SECTION 5.  OPERATING AND REPORTING COVENANTS

      Without the prior written consent of the Lenders representing a 
majority in interest of the Debentures, the Redeemable Preferred Stock, or 
the Convertible Preferred Stock, as the case may be, the Company (which 
term shall include the Subsidiaries and shall be deemed to include, for 
purposes of this Section 6, any subsidiary or subsidiaries of the Company 
formed after the date of this Agreement) shall: (a) comply with the 
covenants set forth in Sections 5.1 through 5.19, for so long as any of 
the Debentures or any shares of Redeemable Preferred Stock remain 
outstanding; and (b) comply with the covenants set forth in Sections 5.10, 
5.11  and 5.16 for so long as any shares of the Convertible Preferred 
Stock remain outstanding.

      5.1   Financial Statements; Minutes.  The Company shall maintain a 
system of accounts from which financial statements prepared in accordance 
with generally accepted accounting principles consistently applied can be 
derived, keep full and complete financial records and furnish to each of 
the Lenders the following reports:  (a) within 90 days after the end of 
each fiscal year, a copy of the consolidated balance sheet of the Company 
as at the end of such year, together with statements of operations and 
cash flow of the Company for such year, audited by independent public 
accountants of recognized national standing reasonably satisfactory to the 
Lenders, prepared in accordance with generally accepted accounting 
principles consistently applied, and including in comparative form the 
corresponding figures for the prior fiscal period; (b) within 45 days 
after the end of each calendar quarter, an unaudited consolidated balance 
sheet of the Company as at the end of such quarter, and unaudited 
statements of operations and cash flow for the Company for such quarter 
and for the year to date, and including in comparative form the 
corresponding figures for the prior fiscal period; (c) commencing January 
1, 1996, within 30 days after the end of each month, an unaudited 
consolidated balance sheet of the Company as at the end of such month and 
unaudited statements of operations for the Company for such month and for 
the year to date; (d) promptly after the same are available, copies of any 
proxy statements, financial statements and reports that the Company shall 
send or make available generally to any of its securityholders or file 
with the Security and Exchange Commission or other regulatory authority; 
(e) as soon as reasonably practicable after any meetings of the Board of 
Directors of the Company, copies of the minutes of such meeting; (f) in 
connection with the annual and quarterly financial statements delivered 
pursuant to clauses (a) and (b) above, a certification from the Chief 
Financial Officer of the Company if there exists any default or Event of 
Default under this Agreement, or any set of facts or circumstances which, 
with the giving of notice and/or the passage of time, could constitute 
such a default or Event of Default and stating the relevant facts and the 
related consequences and what actions the Company proposes to remedy them; 
and (g) such other financial information as the Lenders may reasonably 
request.  The Lenders or their authorized representatives shall have the 
right to meet with the Company's independent auditors not less than once 
each year to discuss the financial condition and results of operation of 
the Company, its financial controls and the accounting principles applied 
in the preparation of its financial statements.

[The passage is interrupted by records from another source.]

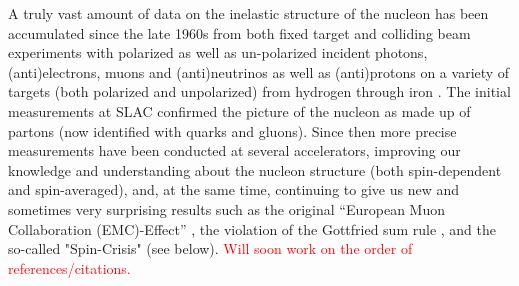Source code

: A truly vast amount of data on the inelastic structure of the nucleon%
has been accumulated since the late 1960s %
from both fixed target and colliding beam experiments with polarized as well as un-polarized incident photons, (anti)electrons, muons and (anti)neutrinos as well as (anti)protons on a variety of targets (both polarized and unpolarized) from hydrogen through iron \cite{KuhnHUGS}. %
 The initial measurements at SLAC confirmed the picture of the nucleon as made up of partons (now identified with quarks and gluons). Since then more precise measurements have been conducted at several accelerators, improving our knowledge and understanding about the nucleon structure (both spin-dependent and spin-averaged), and, at the same time, continuing to give us new and sometimes very surprising results such as the original ``European Muon Collaboration (EMC)-Effect'' \cite{Aubert1983275}, %
 the violation of the Gottfried sum rule \cite{PhysRevLett.18.1174, PhysRevD.50.R1}, and the so-called "Spin-Crisis"  \cite{Ashman1988364, Piguet:1989va} (see below). %
\textcolor{red}{Will soon work on the order of references/citations.}

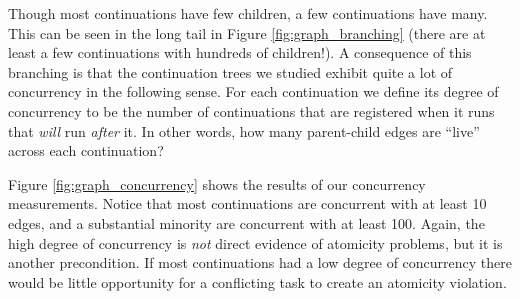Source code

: \documentclass[acmsmall,anonymous,review]{acmart}\settopmatter{printfolios=true,printccs=false,printacmref=false}
\begin{document}
Though most continuations have few children, a few continuations have many.
This can be seen in the long tail in Figure \ref{fig:graph_branching} (there are at least a few continuations with hundreds of children!).
A consequence of this branching is that the continuation trees we studied exhibit quite a lot of concurrency in the following sense.
For each continuation we define its degree of concurrency to be the number of continuations that are registered when it runs that \emph{will} run \emph{after} it.
In other words, how many parent-child edges are ``live'' across each continuation?

Figure \ref{fig:graph_concurrency} shows the results of our concurrency measurements.
Notice that most continuations are concurrent with at least 10 edges, and a substantial minority are concurrent with at least 100.
Again, the high degree of concurrency is \emph{not} direct evidence of atomicity problems, but it is another precondition.
If most continuations had a low degree of concurrency there would be little opportunity for a conflicting task to create an atomicity violation.
\end{document}
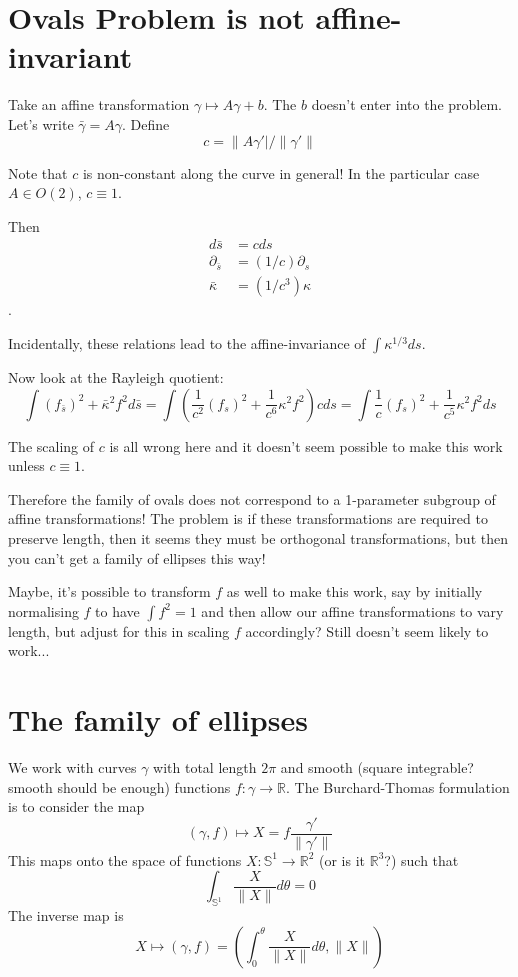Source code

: \documentclass{amsart}
\begin{document}

\section*{Ovals Problem is not affine-invariant}

Take an affine transformation \(\gamma \mapsto A \gamma + b\). The \(b\) doesn't enter into the problem. Let's write \(\bar{\gamma} = A \gamma\). Define
\[
c = \|A\gamma'|/\|\gamma'\|
\]

Note that \(c\) is non-constant along the curve in general! In the particular case \(A \in O(2)\), \(c \equiv 1\).

Then 
\begin{align}
d\bar{s} &= c ds \\
\partial_{\bar{s}} &= (1/c) \partial_s \\ 
\bar{\kappa} &= (1/c^3) \kappa
\end{align}.

Incidentally, these relations lead to the affine-invariance of \(\int \kappa^{1/3} ds\).

Now look at the Rayleigh quotient:
\[
\int (f_{\bar{s}})^2 + \bar{\kappa}^2 f^2 d\bar{s} = \int \left(\frac{1}{c^2} (f_s)^2 + \frac{1}{c^6} \kappa^2 f^2\right) c ds = \int \frac{1}{c} (f_s)^2 + \frac{1}{c^5} \kappa^2 f^2 ds
\]

The scaling of \(c\) is all wrong here and it doesn't seem possible to make this work unless \(c \equiv 1\). 

Therefore the family of ovals does not correspond to a 1-parameter subgroup of affine transformations! The problem is if these transformations are required to preserve length, then it seems they must be orthogonal transformations, but then you can't get a family of ellipses this way!

Maybe, it's possible to transform \(f\) as well to make this work, say by initially normalising \(f\) to have \(\int f^2 = 1\) and then allow our affine transformations to vary length, but adjust for this in scaling \(f\) accordingly? Still doesn't seem likely to work...
\section*{The family of ellipses}

We work with curves \(\gamma\) with total length \(2\pi\) and smooth (square integrable? smooth should be enough) functions \(f: \gamma \to \mathbb{R}\). The Burchard-Thomas formulation is to consider the map
\[
(\gamma, f) \mapsto X = f \frac{\gamma'}{\|\gamma'\|}
\]
This maps onto the space of functions \(X: \mathbb{S}^1 \to \mathbb{R}^2\) (or is it \(\mathbb{R}^3\)?) such that
\[
\int_{\mathbb{S}^1} \frac{X}{\|X\|} d\theta = 0
\]
The inverse map is
\[
X \mapsto (\gamma, f) = \left(\int_0^{\theta} \frac{X}{\|X\|} d\theta, \|X\|\right)
\]
\end{document}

      5.2   Budget and Strategic Plan.  The Company shall prepare and 
submit to the Lenders a budget and strategic plan for the Company for each 
fiscal year of the Company at least 15 days prior to commencement of each 
fiscal year thereafter, commencing fiscal year 1996.  The Company shall 
review the budget and strategic plan periodically with the Lenders and 
shall promptly advise the Lenders of all material changes therein and all 
material deviations therefrom.

      5.3   Conduct of Business.  The Company will continue to engage 
principally in the business now conducted by the Company or a business or 
businesses similar thereto or reasonably compatible therewith.  The 
Company will use its best efforts, in its reasonable business judgment, to 
keep in full force and effect its corporate existence and all intellectual 
property rights owned by it and useful in its business (except such rights 
as the Company has reasonably determined are not material to the Company's 
continuing operations).

      5.4   Payment of Taxes, Compliance with Laws, Etc.  The Company 
shall pay and discharge all lawful taxes, assessments and governmental 
charges or levies imposed upon it or its property before the same shall 
become in default, as well as all lawful claims for labor, materials and 
supplies which, if not paid when due, might become a lien or charge upon 
its property or any part thereof; provided, however, that the Company 
shall not be required to pay and discharge any such tax, assessment, 
charge, levy or claim so long as the validity thereof is being contested 
by it in good faith by appropriate proceedings and an adequate reserve 
therefor has been established. 

      5.5   Adverse Changes.  To the extent not disclosed in the financial 
statements to be provided under Section 5.1, the Company will promptly 
advise the Lenders of any event which represents a material adverse change 
in the condition or business, financial or otherwise, of the Company, and 
of each suit or proceeding commenced or threatened against the Company 
which, if adversely determined, could result in such a material adverse 
change.  

      5.6   Insurance.  The Company will keep its insurable properties 
insured, upon reasonable business terms, against liability, errors and 
omissions, and the perils of casualty, fire, business interruption, and 
extended coverage in amounts of coverage substantially similar to those 
customarily maintained by companies in the same or similar business, and 
of similar size, as the Company.  The Company will also maintain with such 
insurers insurance against other hazards and risks and liability to 
persons and property to the extent and in the manner customary for 
companies engaged in the same or similar business, and of similar size.  
The Company will maintain directors' and officers' liability insurance 
providing coverage of at least $2,000,000 per annum and subject to 
commercially reasonable deductions and exclusions, and shall not limit, 
amend, alter, modify or waive any director indemnification or exculpation 
provisions in its Articles of Organization or By-Laws or fail to renew the 
foregoing directors and officers' liability insurance, without providing 
the Lenders with at least 30 days prior written notice of such action; 
provided, however, in the event that the Lenders shall at any time have a 
Designated Director serving on the Board of Directors of the Company, the 
Company shall use its best efforts to increase its directors' and 
officers' liability insurance coverage to at least $5,000,000.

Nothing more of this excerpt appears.